Dataset entries:
--

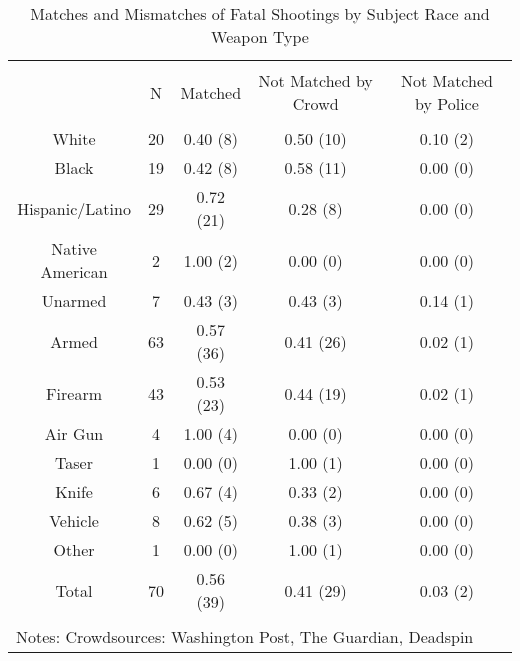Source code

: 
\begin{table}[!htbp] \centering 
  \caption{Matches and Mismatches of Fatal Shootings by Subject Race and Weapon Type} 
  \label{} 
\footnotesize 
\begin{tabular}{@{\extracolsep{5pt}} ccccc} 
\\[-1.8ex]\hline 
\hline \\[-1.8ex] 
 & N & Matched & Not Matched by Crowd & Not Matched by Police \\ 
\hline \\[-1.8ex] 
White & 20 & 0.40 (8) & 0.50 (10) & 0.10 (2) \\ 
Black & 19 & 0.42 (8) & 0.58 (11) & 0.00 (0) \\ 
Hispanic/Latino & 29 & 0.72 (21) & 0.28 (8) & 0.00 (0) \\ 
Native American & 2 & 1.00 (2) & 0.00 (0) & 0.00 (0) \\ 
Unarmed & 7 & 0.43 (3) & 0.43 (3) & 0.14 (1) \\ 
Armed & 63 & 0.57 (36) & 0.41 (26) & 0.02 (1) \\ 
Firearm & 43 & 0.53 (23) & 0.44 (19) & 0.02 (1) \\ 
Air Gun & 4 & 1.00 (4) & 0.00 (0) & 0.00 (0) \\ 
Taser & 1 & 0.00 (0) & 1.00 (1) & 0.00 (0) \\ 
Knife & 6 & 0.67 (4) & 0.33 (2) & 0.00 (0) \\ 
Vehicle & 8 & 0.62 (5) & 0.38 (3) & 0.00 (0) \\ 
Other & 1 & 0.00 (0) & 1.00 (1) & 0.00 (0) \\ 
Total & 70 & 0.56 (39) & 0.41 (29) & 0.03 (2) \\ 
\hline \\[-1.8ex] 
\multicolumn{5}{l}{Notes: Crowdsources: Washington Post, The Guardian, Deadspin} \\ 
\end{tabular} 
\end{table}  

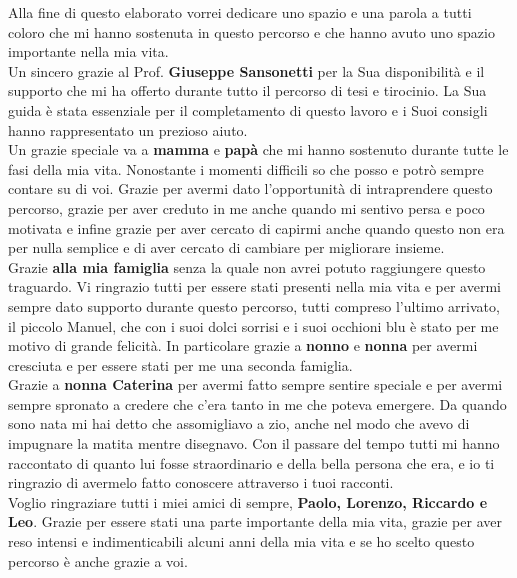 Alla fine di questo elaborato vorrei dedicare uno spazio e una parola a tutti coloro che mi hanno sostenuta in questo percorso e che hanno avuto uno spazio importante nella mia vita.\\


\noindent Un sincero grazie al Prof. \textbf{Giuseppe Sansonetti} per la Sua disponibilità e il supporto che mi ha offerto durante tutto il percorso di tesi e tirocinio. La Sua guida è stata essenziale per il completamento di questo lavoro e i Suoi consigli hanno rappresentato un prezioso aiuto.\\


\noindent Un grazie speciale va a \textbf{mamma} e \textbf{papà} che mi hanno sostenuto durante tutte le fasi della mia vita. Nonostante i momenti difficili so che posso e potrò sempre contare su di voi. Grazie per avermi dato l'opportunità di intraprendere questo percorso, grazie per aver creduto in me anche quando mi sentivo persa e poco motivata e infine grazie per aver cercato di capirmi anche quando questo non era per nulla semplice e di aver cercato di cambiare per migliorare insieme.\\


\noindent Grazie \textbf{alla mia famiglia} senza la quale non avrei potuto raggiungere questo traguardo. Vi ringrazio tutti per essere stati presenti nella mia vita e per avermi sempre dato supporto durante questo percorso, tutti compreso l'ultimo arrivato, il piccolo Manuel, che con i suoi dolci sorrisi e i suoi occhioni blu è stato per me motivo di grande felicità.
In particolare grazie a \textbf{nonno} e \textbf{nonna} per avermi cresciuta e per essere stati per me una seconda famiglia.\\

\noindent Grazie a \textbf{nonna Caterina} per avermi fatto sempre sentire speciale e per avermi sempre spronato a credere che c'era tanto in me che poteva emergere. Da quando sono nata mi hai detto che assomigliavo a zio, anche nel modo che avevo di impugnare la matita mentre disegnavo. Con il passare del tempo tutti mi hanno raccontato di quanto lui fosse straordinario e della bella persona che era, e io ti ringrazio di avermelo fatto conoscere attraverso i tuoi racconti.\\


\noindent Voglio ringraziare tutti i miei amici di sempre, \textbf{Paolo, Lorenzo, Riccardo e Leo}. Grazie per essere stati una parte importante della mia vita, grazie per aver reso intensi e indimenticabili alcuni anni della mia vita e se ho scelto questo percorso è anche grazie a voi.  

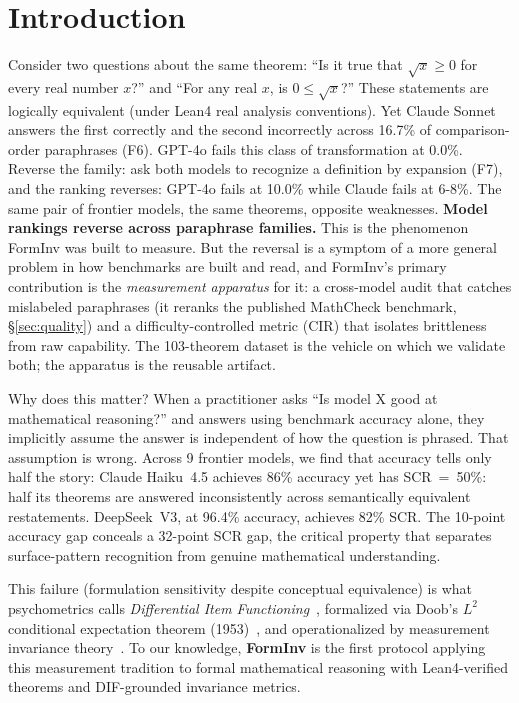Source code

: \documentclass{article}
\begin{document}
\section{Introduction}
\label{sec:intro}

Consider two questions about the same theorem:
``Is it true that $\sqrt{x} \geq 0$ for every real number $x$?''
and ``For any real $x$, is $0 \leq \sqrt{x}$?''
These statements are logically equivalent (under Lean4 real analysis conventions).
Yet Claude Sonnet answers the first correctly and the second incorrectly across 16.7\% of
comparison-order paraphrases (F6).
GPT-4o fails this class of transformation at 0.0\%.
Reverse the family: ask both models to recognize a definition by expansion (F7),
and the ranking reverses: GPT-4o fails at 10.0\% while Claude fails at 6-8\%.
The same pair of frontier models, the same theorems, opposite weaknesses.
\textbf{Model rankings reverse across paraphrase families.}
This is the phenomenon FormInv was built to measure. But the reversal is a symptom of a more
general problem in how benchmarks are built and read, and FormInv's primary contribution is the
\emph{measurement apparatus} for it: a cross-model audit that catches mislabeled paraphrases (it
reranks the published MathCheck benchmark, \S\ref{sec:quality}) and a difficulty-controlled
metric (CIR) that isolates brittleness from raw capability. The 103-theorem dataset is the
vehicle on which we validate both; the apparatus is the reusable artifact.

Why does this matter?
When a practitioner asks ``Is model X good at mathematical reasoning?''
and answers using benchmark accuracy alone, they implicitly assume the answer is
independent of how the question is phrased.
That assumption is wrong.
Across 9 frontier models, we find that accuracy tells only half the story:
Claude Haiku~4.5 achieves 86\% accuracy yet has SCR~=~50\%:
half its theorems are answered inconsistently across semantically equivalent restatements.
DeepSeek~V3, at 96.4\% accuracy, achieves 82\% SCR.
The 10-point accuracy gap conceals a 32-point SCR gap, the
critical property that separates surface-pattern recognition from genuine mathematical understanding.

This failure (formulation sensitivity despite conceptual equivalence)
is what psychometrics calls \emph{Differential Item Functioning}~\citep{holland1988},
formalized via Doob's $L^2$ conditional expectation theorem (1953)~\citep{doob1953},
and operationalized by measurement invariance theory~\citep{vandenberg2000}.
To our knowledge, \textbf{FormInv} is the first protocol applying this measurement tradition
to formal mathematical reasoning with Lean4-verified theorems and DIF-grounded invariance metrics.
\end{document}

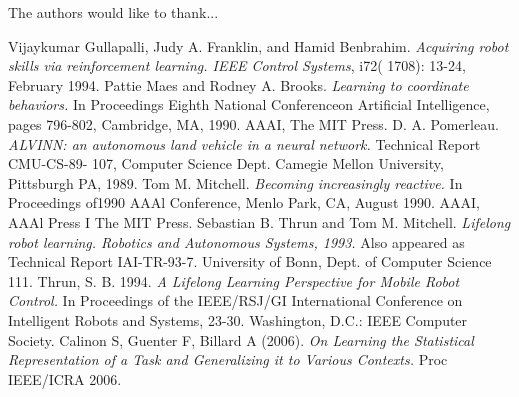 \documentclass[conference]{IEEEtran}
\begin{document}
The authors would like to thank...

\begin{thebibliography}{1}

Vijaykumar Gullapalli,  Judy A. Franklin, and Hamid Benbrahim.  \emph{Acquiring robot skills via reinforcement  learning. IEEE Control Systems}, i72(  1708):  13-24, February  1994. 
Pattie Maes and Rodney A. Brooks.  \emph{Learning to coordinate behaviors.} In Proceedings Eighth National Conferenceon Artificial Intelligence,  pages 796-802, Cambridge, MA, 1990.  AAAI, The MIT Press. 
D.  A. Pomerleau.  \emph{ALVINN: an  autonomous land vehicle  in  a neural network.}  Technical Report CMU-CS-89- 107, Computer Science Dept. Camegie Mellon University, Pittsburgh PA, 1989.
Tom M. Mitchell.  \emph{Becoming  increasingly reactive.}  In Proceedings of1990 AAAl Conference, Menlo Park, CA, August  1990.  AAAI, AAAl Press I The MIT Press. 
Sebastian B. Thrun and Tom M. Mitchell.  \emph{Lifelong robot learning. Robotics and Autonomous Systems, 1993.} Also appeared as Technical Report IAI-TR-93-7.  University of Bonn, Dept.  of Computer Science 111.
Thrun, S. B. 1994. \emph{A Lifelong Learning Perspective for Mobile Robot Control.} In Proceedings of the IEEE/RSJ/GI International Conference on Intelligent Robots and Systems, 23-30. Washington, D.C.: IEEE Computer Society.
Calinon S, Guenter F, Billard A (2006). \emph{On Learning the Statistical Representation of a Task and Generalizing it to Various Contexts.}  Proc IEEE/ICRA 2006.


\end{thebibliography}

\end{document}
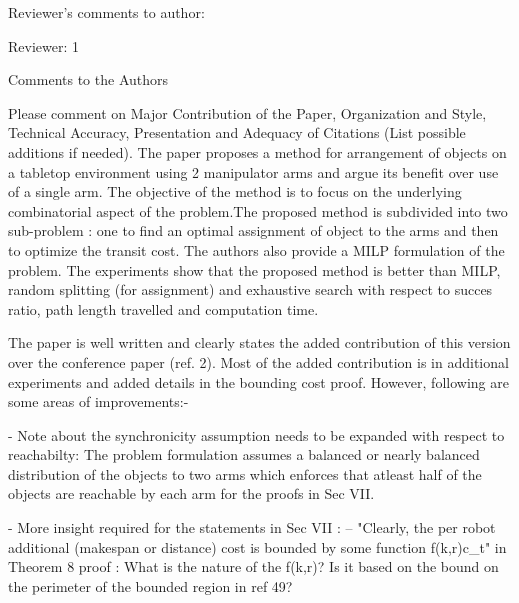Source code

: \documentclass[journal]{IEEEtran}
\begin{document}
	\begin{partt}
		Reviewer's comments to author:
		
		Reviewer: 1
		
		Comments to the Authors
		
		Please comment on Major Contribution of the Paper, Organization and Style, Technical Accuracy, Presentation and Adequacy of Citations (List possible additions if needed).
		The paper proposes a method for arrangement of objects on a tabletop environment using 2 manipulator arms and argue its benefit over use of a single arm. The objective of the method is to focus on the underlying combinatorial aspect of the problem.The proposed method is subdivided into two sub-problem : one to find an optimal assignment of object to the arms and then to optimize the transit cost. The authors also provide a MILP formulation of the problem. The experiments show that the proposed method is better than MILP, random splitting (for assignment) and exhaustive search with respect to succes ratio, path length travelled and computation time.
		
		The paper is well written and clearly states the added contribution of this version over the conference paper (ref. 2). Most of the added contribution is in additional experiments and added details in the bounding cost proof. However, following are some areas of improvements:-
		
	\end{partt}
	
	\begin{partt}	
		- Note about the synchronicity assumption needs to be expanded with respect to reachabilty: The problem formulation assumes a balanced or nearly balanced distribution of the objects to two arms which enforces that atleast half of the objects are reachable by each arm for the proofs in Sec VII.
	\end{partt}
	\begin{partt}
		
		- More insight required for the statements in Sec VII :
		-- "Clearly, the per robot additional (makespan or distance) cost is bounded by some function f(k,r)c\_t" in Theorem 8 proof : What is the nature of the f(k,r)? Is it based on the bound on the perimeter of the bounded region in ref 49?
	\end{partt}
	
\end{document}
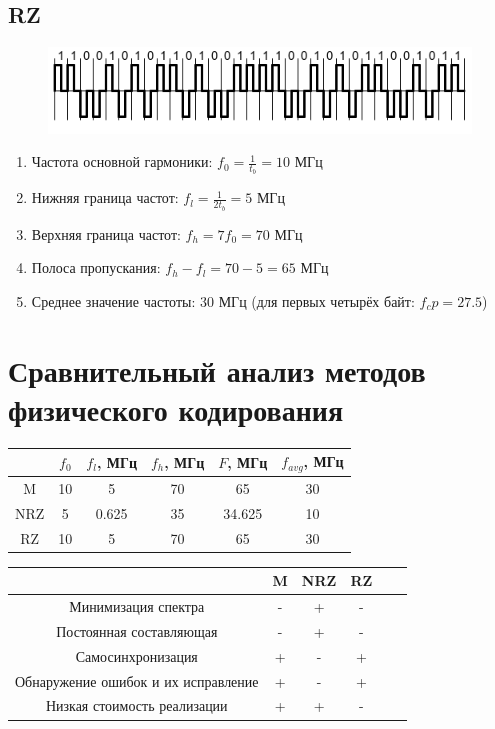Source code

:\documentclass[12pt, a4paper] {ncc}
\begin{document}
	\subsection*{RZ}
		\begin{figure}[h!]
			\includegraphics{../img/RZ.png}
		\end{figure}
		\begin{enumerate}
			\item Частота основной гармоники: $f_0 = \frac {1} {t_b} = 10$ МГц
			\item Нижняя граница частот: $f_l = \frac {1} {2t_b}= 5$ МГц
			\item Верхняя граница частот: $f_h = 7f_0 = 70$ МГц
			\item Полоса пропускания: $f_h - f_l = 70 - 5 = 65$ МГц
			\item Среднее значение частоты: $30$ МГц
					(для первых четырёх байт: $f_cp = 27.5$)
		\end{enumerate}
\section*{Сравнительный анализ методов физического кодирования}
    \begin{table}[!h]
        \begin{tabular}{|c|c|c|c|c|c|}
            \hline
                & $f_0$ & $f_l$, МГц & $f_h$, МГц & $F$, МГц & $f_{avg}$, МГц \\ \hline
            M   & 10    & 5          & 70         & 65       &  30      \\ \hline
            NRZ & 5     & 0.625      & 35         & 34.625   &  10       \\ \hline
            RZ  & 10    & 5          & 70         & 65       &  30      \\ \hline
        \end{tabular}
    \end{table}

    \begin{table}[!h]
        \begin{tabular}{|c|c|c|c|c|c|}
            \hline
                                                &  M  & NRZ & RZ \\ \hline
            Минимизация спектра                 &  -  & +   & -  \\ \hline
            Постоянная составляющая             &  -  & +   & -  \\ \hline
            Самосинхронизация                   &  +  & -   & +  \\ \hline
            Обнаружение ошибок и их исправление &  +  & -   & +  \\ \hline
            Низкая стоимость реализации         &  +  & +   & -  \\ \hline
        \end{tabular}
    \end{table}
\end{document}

--

ASSIGNMENT
Only lines belong in the copy: transcribe those from the start of the data through the line that contains "un prezioso aiuto.\\", and skip the pictures.

ANSWER SPACE
Source code

: 
\begin{table}[!htbp] \centering 
  \caption{Matches and Mismatches of Fatal Shootings by Subject Race and Weapon Type} 
  \label{} 
\footnotesize 
\begin{tabular}{@{\extracolsep{5pt}} ccccc} 
\\[-1.8ex]\hline 
\hline \\[-1.8ex] 
 & N & Matched & Not Matched by Crowd & Not Matched by Police \\ 
\hline \\[-1.8ex] 
White & 20 & 0.40 (8) & 0.50 (10) & 0.10 (2) \\ 
Black & 19 & 0.42 (8) & 0.58 (11) & 0.00 (0) \\ 
Hispanic/Latino & 29 & 0.72 (21) & 0.28 (8) & 0.00 (0) \\ 
Native American & 2 & 1.00 (2) & 0.00 (0) & 0.00 (0) \\ 
Unarmed & 7 & 0.43 (3) & 0.43 (3) & 0.14 (1) \\ 
Armed & 63 & 0.57 (36) & 0.41 (26) & 0.02 (1) \\ 
Firearm & 43 & 0.53 (23) & 0.44 (19) & 0.02 (1) \\ 
Air Gun & 4 & 1.00 (4) & 0.00 (0) & 0.00 (0) \\ 
Taser & 1 & 0.00 (0) & 1.00 (1) & 0.00 (0) \\ 
Knife & 6 & 0.67 (4) & 0.33 (2) & 0.00 (0) \\ 
Vehicle & 8 & 0.62 (5) & 0.38 (3) & 0.00 (0) \\ 
Other & 1 & 0.00 (0) & 1.00 (1) & 0.00 (0) \\ 
Total & 70 & 0.56 (39) & 0.41 (29) & 0.03 (2) \\ 
\hline \\[-1.8ex] 
\multicolumn{5}{l}{Notes: Crowdsources: Washington Post, The Guardian, Deadspin} \\ 
\end{tabular} 
\end{table}  

 Alla fine di questo elaborato vorrei dedicare uno spazio e una parola a tutti coloro che mi hanno sostenuta in questo percorso e che hanno avuto uno spazio importante nella mia vita.\\


\noindent Un sincero grazie al Prof. \textbf{Giuseppe Sansonetti} per la Sua disponibilità e il supporto che mi ha offerto durante tutto il percorso di tesi e tirocinio. La Sua guida è stata essenziale per il completamento di questo lavoro e i Suoi consigli hanno rappresentato un prezioso aiuto.\\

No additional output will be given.